Zwei gute Nachrichten vorweg: Nach 30 Jahren entfällt ab Januar 2021 für die meisten Steuerzahler der Solidaritätsbeitrag, kurz Soli. Und der Grundfreibetrag, auf den man keine Steuern zahlen muss, steigt. 2021 liegt er bei 9.744 Euro statt bisher 9.408 Euro, erklärt die Stiftung Warentest. Bei Ehepaaren beziehungsweise eingetragenen Lebenspartnern verdoppelt sich der Betrag auf 19.488 Euro.

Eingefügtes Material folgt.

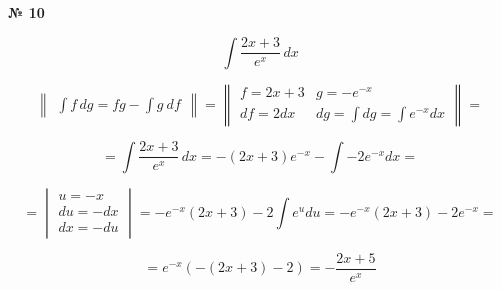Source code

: \documentclass{article}
\begin{document}
\textbf{№ 10} 

\begingroup

\Large

$$ \int \frac{2x+3}{e^x} \,dx $$

$$ \begin{Vmatrix} \int f \,dg = fg - \int g \ df \end{Vmatrix} =
   \begin{Vmatrix} f = 2x+3 &  g = -e^{-x} \\
                  df = 2dx  & dg = \int dg = \int e^{-x} dx \end{Vmatrix} = $$

$$ = \int \frac{2x+3}{e^x} \,dx = -(2x+3)e^{-x} - \int -2 e^{-x}dx = $$

$$ = \begin{vmatrix} u = -x \\ 
                    du = -dx \\
                    dx = - du \end{vmatrix} 
= -e^{-x}(2x+3) -2 \int e^{u}du 
= -e^{-x}(2x+3) -2e^{-x}
= $$

$$ = e^{-x}(-(2x+3)-2)
= -\frac{2x+5}{e^{x}} $$

\endgroup
\end{document}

Das kann viel Ersparnis bringen. Ein Beispiel: Ein Ehepaar mit einem zu versteuernden Einkommen von 100.000 Euro zahlt im kommenden Jahr 1.630 Euro weniger Steuern als 2020. Weitere Änderungen:

- Mehr Kindergeld und höherer Freibetrag für Kinder: Gute Nachrichten für Familien - ab Januar 2021 steigt das Kindergeld um 15 Euro pro Kind, erklärt die Verbraucherzentrale NRW. Für das erste und zweite Kind bekommen Eltern dann 219 Euro statt bisher 204 Euro pro Monat, für das dritte 225 Euro (bisher: 210 Euro). Ab dem vierten Kind werden es 250 Euro (bisher: 235 Euro) sein. Angehoben wird auch der steuerliche Kinderfreibetrag, der das Existenzminimum des Kindes sichert. Er steigt von 7.812 Euro auf 8.388 Euro in 2021 (je Kind für beide Elternteile). Der neue Kinderfreibetrag setzt sich zusammen aus 2.928 Euro für den Betreuungs-, Erziehungs- und Ausbildungsbedarf sowie 5.460 Euro für das sächliche Existenzminimum des Kindes.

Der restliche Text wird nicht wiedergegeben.